Dying Young in America

WASHINGTON, Nov. 20 – Sen. Bernie Sanders, chairman of the Senate subcommittee on aging, held a hearing today to discuss the extraordinary disparities in life expectancy that exist between regions of the United States and even neighborhoods within cities.

Sanders said that a recurring theme from witnesses was that “poverty in America is in fact very expensive.”  He added, “If people don’t have access to health care, if they don’t have access to education, if they don’t have access to jobs and affordable housing then we end up paying not only in terms of human suffering and the shortening of life expectancy but in actual dollars.”

He cited a report by the Institute of Medicine that found Americans have shorter life expectancies than people in 16 other high-income countries. Another study ranked life expectancy in the U.S. 40th for males and 39th for females across 187 countries in 2010. The disparity between the U.S. and other nations occurs despite the fact that Americans spend more on health care than any other country in the world, Sanders noted.

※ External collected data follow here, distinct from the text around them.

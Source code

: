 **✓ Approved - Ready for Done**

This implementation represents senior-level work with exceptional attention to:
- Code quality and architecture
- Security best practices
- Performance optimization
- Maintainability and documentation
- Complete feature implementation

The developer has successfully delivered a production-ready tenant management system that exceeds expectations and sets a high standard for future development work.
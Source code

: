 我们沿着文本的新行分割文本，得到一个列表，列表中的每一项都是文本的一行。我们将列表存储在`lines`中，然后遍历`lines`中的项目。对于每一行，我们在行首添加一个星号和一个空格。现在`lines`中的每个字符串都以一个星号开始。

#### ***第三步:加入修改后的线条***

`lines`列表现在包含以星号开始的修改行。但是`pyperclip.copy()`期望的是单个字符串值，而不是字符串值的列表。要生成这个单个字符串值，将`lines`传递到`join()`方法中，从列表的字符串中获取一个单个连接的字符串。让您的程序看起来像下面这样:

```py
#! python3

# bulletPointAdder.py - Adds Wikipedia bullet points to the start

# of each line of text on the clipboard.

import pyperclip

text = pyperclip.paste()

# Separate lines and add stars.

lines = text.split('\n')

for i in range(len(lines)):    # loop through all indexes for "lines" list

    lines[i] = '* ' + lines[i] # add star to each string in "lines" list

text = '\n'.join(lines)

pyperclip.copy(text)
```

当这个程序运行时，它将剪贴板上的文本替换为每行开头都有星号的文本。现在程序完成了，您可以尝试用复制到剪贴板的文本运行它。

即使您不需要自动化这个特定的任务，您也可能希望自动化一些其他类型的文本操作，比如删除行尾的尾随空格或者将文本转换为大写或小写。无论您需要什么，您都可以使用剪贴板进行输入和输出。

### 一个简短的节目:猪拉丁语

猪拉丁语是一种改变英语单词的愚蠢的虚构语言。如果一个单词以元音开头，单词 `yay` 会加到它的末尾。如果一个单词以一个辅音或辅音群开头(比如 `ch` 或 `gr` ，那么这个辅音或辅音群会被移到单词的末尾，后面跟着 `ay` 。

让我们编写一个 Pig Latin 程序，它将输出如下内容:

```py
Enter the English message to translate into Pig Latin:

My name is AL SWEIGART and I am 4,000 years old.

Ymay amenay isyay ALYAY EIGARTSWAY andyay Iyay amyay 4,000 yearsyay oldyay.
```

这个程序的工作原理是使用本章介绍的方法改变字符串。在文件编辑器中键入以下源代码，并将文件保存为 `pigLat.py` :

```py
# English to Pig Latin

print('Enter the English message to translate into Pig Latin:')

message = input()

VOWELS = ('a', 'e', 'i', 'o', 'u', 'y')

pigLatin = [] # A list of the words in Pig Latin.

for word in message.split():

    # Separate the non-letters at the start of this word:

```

While overall U.S. life expectancy is inching up, the gains are less than in other countries and vary widely depending on income, gender, race and education. Those without a high school degree in the U.S. live shorter lives and experience poorer health than those with higher levels of education.

For women in the United States there is a 12-year gap in life expectancy between wealthy Marin County, Calif., where the average person lives to be 85 years old, and Perry County, Ky., with an average life expectancy of 73 years. 

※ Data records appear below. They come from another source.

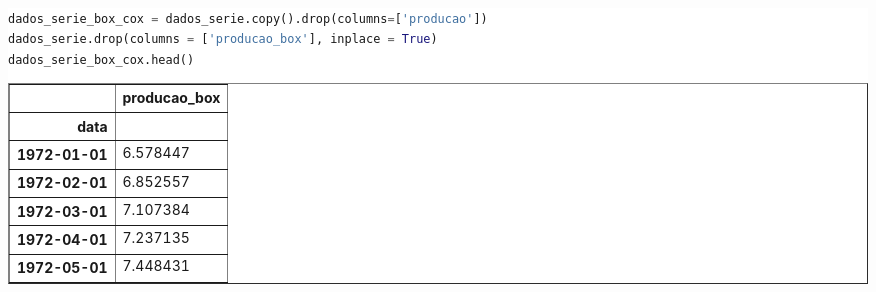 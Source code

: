 


```python
dados_serie_box_cox = dados_serie.copy().drop(columns=['producao'])
dados_serie.drop(columns = ['producao_box'], inplace = True)
dados_serie_box_cox.head()
```




<div>
<style scoped>
    .dataframe tbody tr th:only-of-type {
        vertical-align: middle;
    }

    .dataframe tbody tr th {
        vertical-align: top;
    }

    .dataframe thead th {
        text-align: right;
    }
</style>
<table border="1" class="dataframe">
  <thead>
    <tr style="text-align: right;">
      <th></th>
      <th>producao_box</th>
    </tr>
    <tr>
      <th>data</th>
      <th></th>
    </tr>
  </thead>
  <tbody>
    <tr>
      <th>1972-01-01</th>
      <td>6.578447</td>
    </tr>
    <tr>
      <th>1972-02-01</th>
      <td>6.852557</td>
    </tr>
    <tr>
      <th>1972-03-01</th>
      <td>7.107384</td>
    </tr>
    <tr>
      <th>1972-04-01</th>
      <td>7.237135</td>
    </tr>
    <tr>
      <th>1972-05-01</th>
      <td>7.448431</td>
    </tr>
  </tbody>
</table>
</div>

American men live the longest in Fairfax County, Va. Life expectancy for men in the wealthy Washington, D.C. suburbs is 82 years compared to 64 for men in McDowell County, W. Va., just 350 miles away.

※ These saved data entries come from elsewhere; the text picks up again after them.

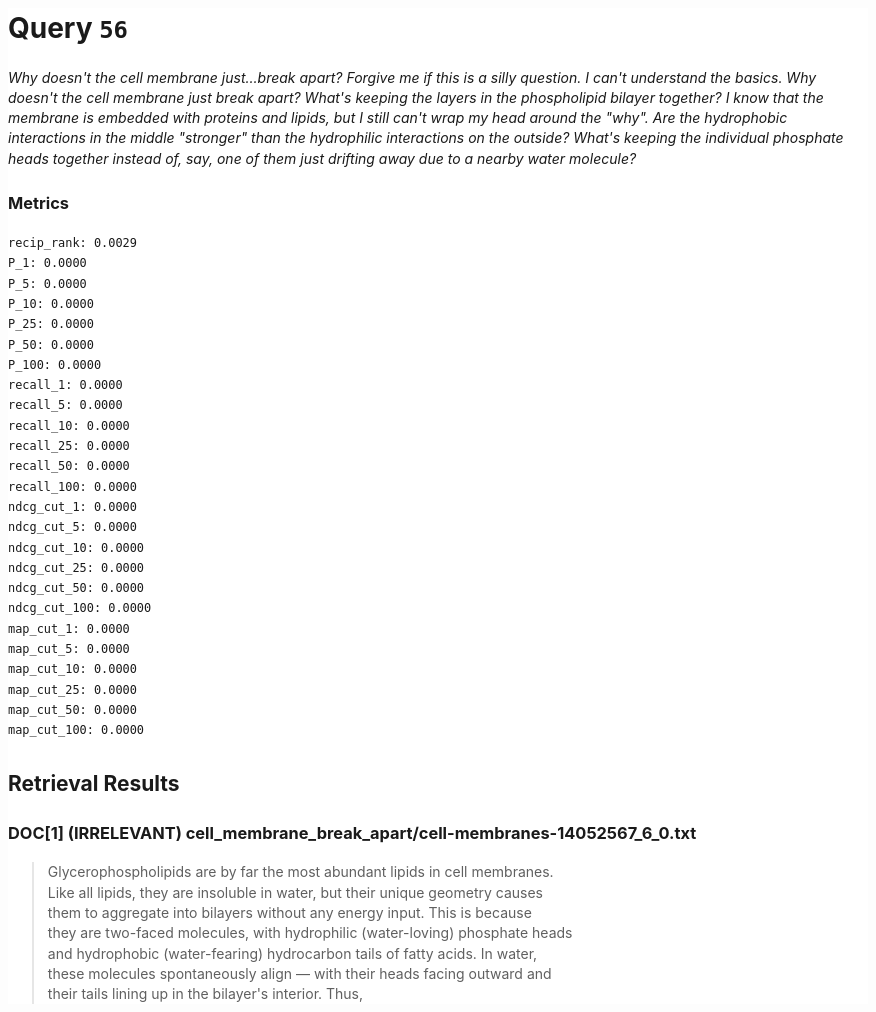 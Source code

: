 # Query `56`

*Why doesn't the cell membrane just...break apart?
Forgive me if this is a silly question. I can't understand the basics. Why doesn't the cell membrane just break apart? What's keeping the layers in the phospholipid bilayer together? I know that the membrane is embedded with proteins and lipids, but I still can't wrap my head around the "why". Are the hydrophobic interactions in the middle "stronger" than the hydrophilic interactions on the outside? What's keeping the individual phosphate heads together instead of, say, one of them just drifting away due to a nearby water molecule?*

### Metrics

```
recip_rank: 0.0029
P_1: 0.0000
P_5: 0.0000
P_10: 0.0000
P_25: 0.0000
P_50: 0.0000
P_100: 0.0000
recall_1: 0.0000
recall_5: 0.0000
recall_10: 0.0000
recall_25: 0.0000
recall_50: 0.0000
recall_100: 0.0000
ndcg_cut_1: 0.0000
ndcg_cut_5: 0.0000
ndcg_cut_10: 0.0000
ndcg_cut_25: 0.0000
ndcg_cut_50: 0.0000
ndcg_cut_100: 0.0000
map_cut_1: 0.0000
map_cut_5: 0.0000
map_cut_10: 0.0000
map_cut_25: 0.0000
map_cut_50: 0.0000
map_cut_100: 0.0000
```

## Retrieval Results

### DOC[1] (IRRELEVANT) cell_membrane_break_apart/cell-membranes-14052567_6_0.txt
> Glycerophospholipids are by far the most abundant lipids in cell membranes.<br>Like all lipids, they are insoluble in water, but their unique geometry causes<br>them to aggregate into  bilayers  without any energy input. This is because<br>they are two-faced molecules, with hydrophilic (water-loving) phosphate heads<br>and hydrophobic (water-fearing) hydrocarbon tails of fatty acids. In water,<br>these molecules spontaneously align — with their heads facing outward and<br>their tails lining up in the bilayer's interior. Thus,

Nationwide, the poor have higher rates of many diseases such as diabetes, heart disease, depression, and disability, according to Dr. Steven Woolf, director of the Center on Society and Health at Virginia Commonwealth University. “The lower people’s income, the earlier they die and the sicker they live,” he said.  “Neighborhoods in Boston and Baltimore have a lower life expectancy than Ethiopia and Sudan. Azerbajian has a higher life expectancy than areas of Chicago.”

Sabrina Shrader, another witness, grew up in McDowell County, W. Va., where the men have the same average life expectancy as men in Botswana or Namibia. Women in her hometown die younger than women in El Salvador or Mongolia.